- [ABOUT THIS EXERCISE] What you return must match the records exactly, except that the pictures are gone.

- [DATA EXTRACTS]
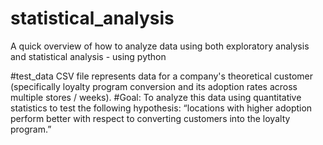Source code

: # statistical_analysis
A quick overview of how to analyze data using both exploratory analysis and statistical analysis - using python

#test_data CSV file represents data for a company's theoretical customer (specifically loyalty program conversion and its adoption rates across multiple stores / weeks). 
#Goal: To analyze this data using quantitative statistics to test the following hypothesis: 
“locations with higher adoption perform better with respect to converting customers into the loyalty program.”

- [TASK OUTPUT]
Source code

: # statistical_analysis
A quick overview of how to analyze data using both exploratory analysis and statistical analysis - using python

#test_data CSV file represents data for a company's theoretical customer (specifically loyalty program conversion and its adoption rates across multiple stores / weeks). 
#Goal: To analyze this data using quantitative statistics to test the following hypothesis: 
“locations with higher adoption perform better with respect to converting customers into the loyalty program.”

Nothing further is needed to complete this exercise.